Not that it's a crime to be dark skinned, I'm a Nigerian and I hail from the Southern part of my country. I have this feeling that guys over here are mostly attracted to fair girls.

Kpoi kpoi kpoi!!! I hear a knock on my bedroom door. This time I know it's my mum coming personally to drag me out. I stifle a laugh as I make my way to open the door and go out.

On my way to the dining room, I put my hand in my bag to look for my phone and check the time, then I recall I had given it to my Brother earlier.

"Andy, what's the time" I call out, "7:23", he replies from God knows where he is hiding.

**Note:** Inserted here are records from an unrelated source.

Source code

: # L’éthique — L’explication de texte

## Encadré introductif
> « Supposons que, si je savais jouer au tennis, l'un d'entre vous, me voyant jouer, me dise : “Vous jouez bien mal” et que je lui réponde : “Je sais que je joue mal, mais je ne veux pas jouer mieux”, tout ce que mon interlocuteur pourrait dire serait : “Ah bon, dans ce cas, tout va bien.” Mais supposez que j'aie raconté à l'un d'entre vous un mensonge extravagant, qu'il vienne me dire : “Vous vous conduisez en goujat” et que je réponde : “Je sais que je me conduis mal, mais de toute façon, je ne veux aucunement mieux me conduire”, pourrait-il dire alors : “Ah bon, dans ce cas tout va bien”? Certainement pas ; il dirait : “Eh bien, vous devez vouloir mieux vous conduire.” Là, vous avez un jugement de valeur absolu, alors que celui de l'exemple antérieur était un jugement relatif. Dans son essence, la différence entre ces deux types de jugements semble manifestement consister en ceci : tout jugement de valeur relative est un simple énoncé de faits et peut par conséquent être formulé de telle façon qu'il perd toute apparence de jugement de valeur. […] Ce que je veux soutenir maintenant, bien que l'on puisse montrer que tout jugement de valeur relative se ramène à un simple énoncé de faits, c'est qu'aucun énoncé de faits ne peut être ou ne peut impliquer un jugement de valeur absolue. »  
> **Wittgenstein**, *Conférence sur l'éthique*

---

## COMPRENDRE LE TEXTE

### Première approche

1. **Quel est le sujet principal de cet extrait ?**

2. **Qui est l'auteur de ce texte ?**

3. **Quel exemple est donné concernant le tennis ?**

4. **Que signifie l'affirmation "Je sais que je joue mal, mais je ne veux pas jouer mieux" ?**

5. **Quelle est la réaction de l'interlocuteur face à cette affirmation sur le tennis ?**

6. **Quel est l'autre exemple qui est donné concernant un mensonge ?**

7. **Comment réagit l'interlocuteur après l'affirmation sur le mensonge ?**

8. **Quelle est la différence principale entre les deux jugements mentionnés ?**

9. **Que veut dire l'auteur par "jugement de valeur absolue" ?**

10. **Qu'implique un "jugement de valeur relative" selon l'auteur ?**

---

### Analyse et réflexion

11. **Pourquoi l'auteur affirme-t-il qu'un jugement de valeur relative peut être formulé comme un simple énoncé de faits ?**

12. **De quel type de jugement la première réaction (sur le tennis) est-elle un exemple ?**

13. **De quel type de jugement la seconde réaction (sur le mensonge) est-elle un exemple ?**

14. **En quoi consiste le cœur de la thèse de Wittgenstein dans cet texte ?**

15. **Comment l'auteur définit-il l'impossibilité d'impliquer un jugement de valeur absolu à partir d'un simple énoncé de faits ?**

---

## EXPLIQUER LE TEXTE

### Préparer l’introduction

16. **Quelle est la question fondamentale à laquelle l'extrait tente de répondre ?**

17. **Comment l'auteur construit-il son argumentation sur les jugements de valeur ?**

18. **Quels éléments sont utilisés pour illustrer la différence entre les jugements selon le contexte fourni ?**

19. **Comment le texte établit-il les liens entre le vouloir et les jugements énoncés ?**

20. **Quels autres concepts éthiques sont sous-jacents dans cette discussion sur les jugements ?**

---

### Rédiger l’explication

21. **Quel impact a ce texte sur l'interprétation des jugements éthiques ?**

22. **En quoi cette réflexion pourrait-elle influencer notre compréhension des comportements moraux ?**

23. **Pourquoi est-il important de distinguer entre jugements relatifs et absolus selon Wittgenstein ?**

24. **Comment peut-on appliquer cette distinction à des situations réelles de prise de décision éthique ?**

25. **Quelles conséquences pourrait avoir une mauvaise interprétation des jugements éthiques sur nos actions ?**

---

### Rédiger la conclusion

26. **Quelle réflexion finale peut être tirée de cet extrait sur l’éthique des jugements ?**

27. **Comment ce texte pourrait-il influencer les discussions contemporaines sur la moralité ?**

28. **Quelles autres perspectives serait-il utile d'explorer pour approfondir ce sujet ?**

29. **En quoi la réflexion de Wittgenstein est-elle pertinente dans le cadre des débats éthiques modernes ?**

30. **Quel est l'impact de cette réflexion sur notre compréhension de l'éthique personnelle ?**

"Oh my God" I gasped, sitting on one of the chairs in the dining room. I'm not surprised mum followed me here. She obviously wants to sit and watch me eat while shouting and urging me to eat fast like she normally does.

I stare at the fried ripe plantain with hot chocolate and get nervous again.

On a normal day I would take my time and eat this food to the last bite.

"Tracy, eat '' mum shouts at me. I sluggishly start eating while sighing, after a few bites and zips I can't take anymore. My stomach is screaming "You're gonna be late, and you'll have to use the front door on your first day in class, remember you're shy"

"I'm full" I turn to look at mum and say.

"No, eat a little more please" she says, "if you get an ulcer don't call me" she threatens.

"I'm going to be late if I don't leave now" I reply while standing up already. She sighs and gives a small nod as a sign of agreeing with me. I rush out the door while calling my brother to bring my phone.